• Directions for this task
So long as no pictures are carried over, output the records below exactly.
____
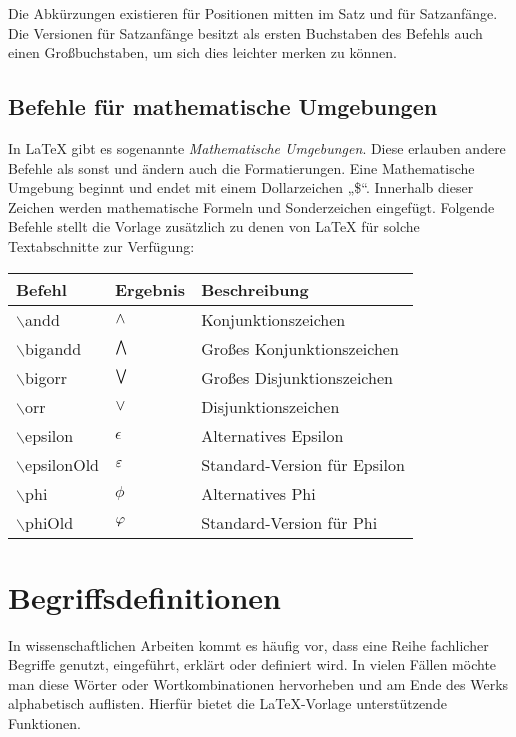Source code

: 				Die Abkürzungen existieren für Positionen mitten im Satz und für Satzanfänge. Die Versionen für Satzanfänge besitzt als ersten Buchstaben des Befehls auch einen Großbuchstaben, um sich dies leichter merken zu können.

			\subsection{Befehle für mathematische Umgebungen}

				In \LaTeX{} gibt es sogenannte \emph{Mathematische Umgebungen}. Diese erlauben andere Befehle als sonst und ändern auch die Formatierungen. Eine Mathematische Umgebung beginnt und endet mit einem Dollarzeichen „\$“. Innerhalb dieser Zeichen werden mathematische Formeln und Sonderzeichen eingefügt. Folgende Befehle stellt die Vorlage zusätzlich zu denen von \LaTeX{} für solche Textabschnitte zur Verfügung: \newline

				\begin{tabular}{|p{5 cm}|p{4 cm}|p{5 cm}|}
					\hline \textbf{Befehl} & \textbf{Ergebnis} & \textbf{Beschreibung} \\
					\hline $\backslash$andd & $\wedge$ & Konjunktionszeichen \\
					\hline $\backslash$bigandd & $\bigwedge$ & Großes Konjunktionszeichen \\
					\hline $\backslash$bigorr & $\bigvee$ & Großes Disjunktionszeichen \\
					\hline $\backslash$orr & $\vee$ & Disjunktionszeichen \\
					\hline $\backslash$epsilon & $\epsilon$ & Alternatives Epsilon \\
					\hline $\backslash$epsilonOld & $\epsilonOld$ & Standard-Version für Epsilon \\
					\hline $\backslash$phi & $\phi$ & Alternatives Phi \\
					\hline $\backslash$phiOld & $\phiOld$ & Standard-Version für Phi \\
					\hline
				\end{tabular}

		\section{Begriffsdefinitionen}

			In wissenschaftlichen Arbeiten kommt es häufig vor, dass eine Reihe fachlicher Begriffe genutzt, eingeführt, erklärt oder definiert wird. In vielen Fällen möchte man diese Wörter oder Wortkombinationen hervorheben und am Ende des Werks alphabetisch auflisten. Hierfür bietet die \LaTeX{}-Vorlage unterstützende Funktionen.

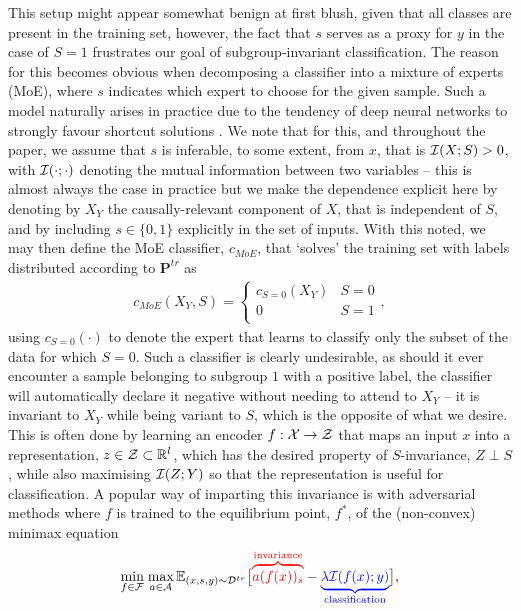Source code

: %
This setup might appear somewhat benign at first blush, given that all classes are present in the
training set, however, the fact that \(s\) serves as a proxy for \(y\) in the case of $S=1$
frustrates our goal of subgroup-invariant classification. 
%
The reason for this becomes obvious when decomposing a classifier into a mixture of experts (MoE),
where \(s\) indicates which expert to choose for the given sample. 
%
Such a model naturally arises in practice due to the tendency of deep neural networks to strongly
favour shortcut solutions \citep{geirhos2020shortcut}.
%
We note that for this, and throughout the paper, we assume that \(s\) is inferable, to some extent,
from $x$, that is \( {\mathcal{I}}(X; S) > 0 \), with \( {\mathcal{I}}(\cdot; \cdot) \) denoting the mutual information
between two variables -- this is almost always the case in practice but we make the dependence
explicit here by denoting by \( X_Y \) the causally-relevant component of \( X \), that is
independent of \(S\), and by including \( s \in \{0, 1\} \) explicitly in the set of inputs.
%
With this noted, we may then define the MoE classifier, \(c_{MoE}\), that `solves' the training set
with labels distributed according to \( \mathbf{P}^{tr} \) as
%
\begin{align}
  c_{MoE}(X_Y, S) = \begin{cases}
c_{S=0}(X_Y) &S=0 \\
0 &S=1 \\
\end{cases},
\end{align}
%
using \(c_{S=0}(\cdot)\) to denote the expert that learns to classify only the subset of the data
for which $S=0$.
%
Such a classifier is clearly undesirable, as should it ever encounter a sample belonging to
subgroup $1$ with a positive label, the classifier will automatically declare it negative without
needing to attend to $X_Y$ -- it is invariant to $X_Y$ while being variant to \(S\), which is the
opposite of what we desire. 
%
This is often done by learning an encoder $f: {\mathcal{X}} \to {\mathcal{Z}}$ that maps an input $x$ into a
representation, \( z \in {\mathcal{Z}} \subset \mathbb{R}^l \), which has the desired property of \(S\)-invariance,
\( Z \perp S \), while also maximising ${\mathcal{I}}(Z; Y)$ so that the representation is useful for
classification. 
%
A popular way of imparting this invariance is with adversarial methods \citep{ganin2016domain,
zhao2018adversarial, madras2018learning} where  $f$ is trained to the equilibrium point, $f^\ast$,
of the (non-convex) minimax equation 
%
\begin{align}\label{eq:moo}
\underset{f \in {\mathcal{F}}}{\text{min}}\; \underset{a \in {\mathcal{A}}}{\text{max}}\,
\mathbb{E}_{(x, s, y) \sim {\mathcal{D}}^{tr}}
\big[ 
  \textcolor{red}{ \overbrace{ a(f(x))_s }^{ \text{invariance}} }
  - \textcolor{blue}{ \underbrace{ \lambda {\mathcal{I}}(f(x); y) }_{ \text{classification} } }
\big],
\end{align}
____
• Solved problem
Source code

: 				Die Abkürzungen existieren für Positionen mitten im Satz und für Satzanfänge. Die Versionen für Satzanfänge besitzt als ersten Buchstaben des Befehls auch einen Großbuchstaben, um sich dies leichter merken zu können.

			\subsection{Befehle für mathematische Umgebungen}

				In \LaTeX{} gibt es sogenannte \emph{Mathematische Umgebungen}. Diese erlauben andere Befehle als sonst und ändern auch die Formatierungen. Eine Mathematische Umgebung beginnt und endet mit einem Dollarzeichen „\$“. Innerhalb dieser Zeichen werden mathematische Formeln und Sonderzeichen eingefügt. Folgende Befehle stellt die Vorlage zusätzlich zu denen von \LaTeX{} für solche Textabschnitte zur Verfügung: \newline

				\begin{tabular}{|p{5 cm}|p{4 cm}|p{5 cm}|}
					\hline \textbf{Befehl} & \textbf{Ergebnis} & \textbf{Beschreibung} \\
					\hline $\backslash$andd & $\wedge$ & Konjunktionszeichen \\
					\hline $\backslash$bigandd & $\bigwedge$ & Großes Konjunktionszeichen \\
					\hline $\backslash$bigorr & $\bigvee$ & Großes Disjunktionszeichen \\
					\hline $\backslash$orr & $\vee$ & Disjunktionszeichen \\
					\hline $\backslash$epsilon & $\epsilon$ & Alternatives Epsilon \\
					\hline $\backslash$epsilonOld & $\epsilonOld$ & Standard-Version für Epsilon \\
					\hline $\backslash$phi & $\phi$ & Alternatives Phi \\
					\hline $\backslash$phiOld & $\phiOld$ & Standard-Version für Phi \\
					\hline
				\end{tabular}

		\section{Begriffsdefinitionen}

			In wissenschaftlichen Arbeiten kommt es häufig vor, dass eine Reihe fachlicher Begriffe genutzt, eingeführt, erklärt oder definiert wird. In vielen Fällen möchte man diese Wörter oder Wortkombinationen hervorheben und am Ende des Werks alphabetisch auflisten. Hierfür bietet die \LaTeX{}-Vorlage unterstützende Funktionen.

Source code

: %
This setup might appear somewhat benign at first blush, given that all classes are present in the
training set, however, the fact that \(s\) serves as a proxy for \(y\) in the case of $S=1$
frustrates our goal of subgroup-invariant classification. 
%
The reason for this becomes obvious when decomposing a classifier into a mixture of experts (MoE),
where \(s\) indicates which expert to choose for the given sample. 
%
Such a model naturally arises in practice due to the tendency of deep neural networks to strongly
favour shortcut solutions \citep{geirhos2020shortcut}.
%
We note that for this, and throughout the paper, we assume that \(s\) is inferable, to some extent,
from $x$, that is \( {\mathcal{I}}(X; S) > 0 \), with \( {\mathcal{I}}(\cdot; \cdot) \) denoting the mutual information
between two variables -- this is almost always the case in practice but we make the dependence
explicit here by denoting by \( X_Y \) the causally-relevant component of \( X \), that is
independent of \(S\), and by including \( s \in \{0, 1\} \) explicitly in the set of inputs.
%
With this noted, we may then define the MoE classifier, \(c_{MoE}\), that `solves' the training set
with labels distributed according to \( \mathbf{P}^{tr} \) as
%
\begin{align}
  c_{MoE}(X_Y, S) = \begin{cases}
c_{S=0}(X_Y) &S=0 \\
0 &S=1 \\
\end{cases},
\end{align}
%
using \(c_{S=0}(\cdot)\) to denote the expert that learns to classify only the subset of the data
for which $S=0$.
%
Such a classifier is clearly undesirable, as should it ever encounter a sample belonging to
subgroup $1$ with a positive label, the classifier will automatically declare it negative without
needing to attend to $X_Y$ -- it is invariant to $X_Y$ while being variant to \(S\), which is the
opposite of what we desire. 
%
This is often done by learning an encoder $f: {\mathcal{X}} \to {\mathcal{Z}}$ that maps an input $x$ into a
representation, \( z \in {\mathcal{Z}} \subset \mathbb{R}^l \), which has the desired property of \(S\)-invariance,
\( Z \perp S \), while also maximising ${\mathcal{I}}(Z; Y)$ so that the representation is useful for
classification. 
%
A popular way of imparting this invariance is with adversarial methods \citep{ganin2016domain,
zhao2018adversarial, madras2018learning} where  $f$ is trained to the equilibrium point, $f^\ast$,
of the (non-convex) minimax equation 
%
\begin{align}\label{eq:moo}
\underset{f \in {\mathcal{F}}}{\text{min}}\; \underset{a \in {\mathcal{A}}}{\text{max}}\,
\mathbb{E}_{(x, s, y) \sim {\mathcal{D}}^{tr}}
\big[ 
  \textcolor{red}{ \overbrace{ a(f(x))_s }^{ \text{invariance}} }
  - \textcolor{blue}{ \underbrace{ \lambda {\mathcal{I}}(f(x); y) }_{ \text{classification} } }
\big],
\end{align}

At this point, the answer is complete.